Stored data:
+ + + + +

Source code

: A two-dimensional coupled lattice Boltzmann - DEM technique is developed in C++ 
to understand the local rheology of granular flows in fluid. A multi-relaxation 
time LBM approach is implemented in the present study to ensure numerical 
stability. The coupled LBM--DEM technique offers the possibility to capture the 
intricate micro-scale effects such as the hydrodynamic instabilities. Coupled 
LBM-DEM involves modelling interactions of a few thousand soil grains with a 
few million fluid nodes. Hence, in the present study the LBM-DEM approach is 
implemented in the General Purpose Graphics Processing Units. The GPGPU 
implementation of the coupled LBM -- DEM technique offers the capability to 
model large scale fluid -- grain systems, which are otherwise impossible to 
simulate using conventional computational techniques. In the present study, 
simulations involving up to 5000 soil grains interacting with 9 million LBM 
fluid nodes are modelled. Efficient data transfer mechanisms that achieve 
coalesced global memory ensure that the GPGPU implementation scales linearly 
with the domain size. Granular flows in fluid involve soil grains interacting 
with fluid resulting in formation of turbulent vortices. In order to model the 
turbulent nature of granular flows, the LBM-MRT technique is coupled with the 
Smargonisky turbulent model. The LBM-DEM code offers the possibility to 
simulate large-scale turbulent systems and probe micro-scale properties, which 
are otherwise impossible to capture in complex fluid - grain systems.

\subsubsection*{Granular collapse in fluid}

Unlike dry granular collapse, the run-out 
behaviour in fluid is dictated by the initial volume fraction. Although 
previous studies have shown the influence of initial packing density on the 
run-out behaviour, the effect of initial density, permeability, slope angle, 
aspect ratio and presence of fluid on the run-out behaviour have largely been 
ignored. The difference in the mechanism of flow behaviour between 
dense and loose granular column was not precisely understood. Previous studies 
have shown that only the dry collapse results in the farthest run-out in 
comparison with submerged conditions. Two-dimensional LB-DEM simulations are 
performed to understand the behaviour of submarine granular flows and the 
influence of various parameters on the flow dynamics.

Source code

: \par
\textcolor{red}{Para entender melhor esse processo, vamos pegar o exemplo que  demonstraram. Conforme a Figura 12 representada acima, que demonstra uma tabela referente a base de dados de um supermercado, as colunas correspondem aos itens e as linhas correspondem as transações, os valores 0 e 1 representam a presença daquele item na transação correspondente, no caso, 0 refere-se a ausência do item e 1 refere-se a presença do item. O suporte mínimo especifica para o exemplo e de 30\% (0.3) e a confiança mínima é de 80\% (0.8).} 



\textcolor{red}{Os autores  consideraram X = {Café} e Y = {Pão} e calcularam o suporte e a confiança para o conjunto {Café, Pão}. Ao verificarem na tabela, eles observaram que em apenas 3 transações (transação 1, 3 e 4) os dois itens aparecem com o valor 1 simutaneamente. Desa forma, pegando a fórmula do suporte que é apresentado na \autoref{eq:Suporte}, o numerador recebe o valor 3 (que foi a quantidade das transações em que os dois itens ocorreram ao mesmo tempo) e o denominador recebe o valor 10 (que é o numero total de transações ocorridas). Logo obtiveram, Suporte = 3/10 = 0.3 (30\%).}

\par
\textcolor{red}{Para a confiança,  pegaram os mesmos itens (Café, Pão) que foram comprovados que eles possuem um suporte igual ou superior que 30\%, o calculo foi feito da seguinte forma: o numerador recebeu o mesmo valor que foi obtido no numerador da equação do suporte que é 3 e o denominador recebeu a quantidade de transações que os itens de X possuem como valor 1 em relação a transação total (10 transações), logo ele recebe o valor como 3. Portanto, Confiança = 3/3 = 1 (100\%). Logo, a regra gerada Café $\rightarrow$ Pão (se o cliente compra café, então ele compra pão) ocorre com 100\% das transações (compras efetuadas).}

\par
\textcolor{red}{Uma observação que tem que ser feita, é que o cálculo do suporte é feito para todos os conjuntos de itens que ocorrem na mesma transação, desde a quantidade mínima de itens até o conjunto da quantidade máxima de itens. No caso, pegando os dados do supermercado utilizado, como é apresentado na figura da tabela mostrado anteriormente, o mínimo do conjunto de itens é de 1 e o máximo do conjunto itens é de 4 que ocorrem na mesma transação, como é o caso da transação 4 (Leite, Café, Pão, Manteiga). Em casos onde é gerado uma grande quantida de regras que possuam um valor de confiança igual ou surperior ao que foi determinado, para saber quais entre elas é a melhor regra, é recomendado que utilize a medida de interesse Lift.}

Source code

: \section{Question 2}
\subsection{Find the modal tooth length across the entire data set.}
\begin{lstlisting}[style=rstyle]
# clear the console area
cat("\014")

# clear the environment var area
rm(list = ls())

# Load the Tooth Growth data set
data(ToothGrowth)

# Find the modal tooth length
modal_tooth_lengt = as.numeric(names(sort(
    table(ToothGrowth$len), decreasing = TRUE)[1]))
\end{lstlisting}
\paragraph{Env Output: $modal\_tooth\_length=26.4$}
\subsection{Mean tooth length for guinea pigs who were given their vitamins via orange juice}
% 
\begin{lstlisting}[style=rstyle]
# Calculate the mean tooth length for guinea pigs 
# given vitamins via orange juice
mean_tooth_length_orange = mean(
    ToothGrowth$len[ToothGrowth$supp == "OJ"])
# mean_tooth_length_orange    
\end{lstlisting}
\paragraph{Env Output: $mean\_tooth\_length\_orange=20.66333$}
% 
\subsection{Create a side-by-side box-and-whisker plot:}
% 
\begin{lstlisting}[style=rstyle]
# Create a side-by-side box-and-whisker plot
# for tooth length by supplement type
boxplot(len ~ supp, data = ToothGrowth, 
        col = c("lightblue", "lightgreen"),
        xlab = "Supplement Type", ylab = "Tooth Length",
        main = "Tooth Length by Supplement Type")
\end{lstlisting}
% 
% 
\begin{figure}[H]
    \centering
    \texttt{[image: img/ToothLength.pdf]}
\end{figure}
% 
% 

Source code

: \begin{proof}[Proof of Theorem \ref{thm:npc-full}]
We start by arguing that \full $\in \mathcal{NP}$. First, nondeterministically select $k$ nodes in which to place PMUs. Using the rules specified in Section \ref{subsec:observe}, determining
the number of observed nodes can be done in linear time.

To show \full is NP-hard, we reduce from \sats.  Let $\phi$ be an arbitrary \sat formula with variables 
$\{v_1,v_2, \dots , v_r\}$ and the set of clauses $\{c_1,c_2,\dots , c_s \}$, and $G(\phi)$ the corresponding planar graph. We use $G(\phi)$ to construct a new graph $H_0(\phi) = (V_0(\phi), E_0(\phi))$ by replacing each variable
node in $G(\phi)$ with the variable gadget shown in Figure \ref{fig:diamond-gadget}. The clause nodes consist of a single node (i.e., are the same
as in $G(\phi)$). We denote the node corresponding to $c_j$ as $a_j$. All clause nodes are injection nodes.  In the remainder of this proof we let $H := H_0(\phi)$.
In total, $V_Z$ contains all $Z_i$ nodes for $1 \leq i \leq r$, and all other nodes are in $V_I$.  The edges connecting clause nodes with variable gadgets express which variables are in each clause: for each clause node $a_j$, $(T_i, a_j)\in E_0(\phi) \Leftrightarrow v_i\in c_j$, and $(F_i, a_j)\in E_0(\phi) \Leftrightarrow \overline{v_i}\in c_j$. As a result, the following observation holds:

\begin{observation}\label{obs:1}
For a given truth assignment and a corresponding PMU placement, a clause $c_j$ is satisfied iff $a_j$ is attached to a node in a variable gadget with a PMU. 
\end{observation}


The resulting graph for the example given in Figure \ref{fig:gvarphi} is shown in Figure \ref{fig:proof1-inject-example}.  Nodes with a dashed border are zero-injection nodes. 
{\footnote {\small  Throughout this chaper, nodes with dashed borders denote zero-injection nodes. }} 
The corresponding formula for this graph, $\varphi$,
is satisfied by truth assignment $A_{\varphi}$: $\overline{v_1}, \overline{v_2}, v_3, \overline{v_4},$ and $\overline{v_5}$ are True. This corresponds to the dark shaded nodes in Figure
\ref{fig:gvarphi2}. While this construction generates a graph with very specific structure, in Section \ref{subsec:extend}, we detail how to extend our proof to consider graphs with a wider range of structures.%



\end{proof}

+ + + + +

» **Exercise details**: Beginning at the first line above, repeat exactly until the line containing "time LBM approach", which is included.

» **Output for this exercise**:
Source code

: A two-dimensional coupled lattice Boltzmann - DEM technique is developed in C++ 
to understand the local rheology of granular flows in fluid. A multi-relaxation 
time LBM approach is implemented in the present study to ensure numerical 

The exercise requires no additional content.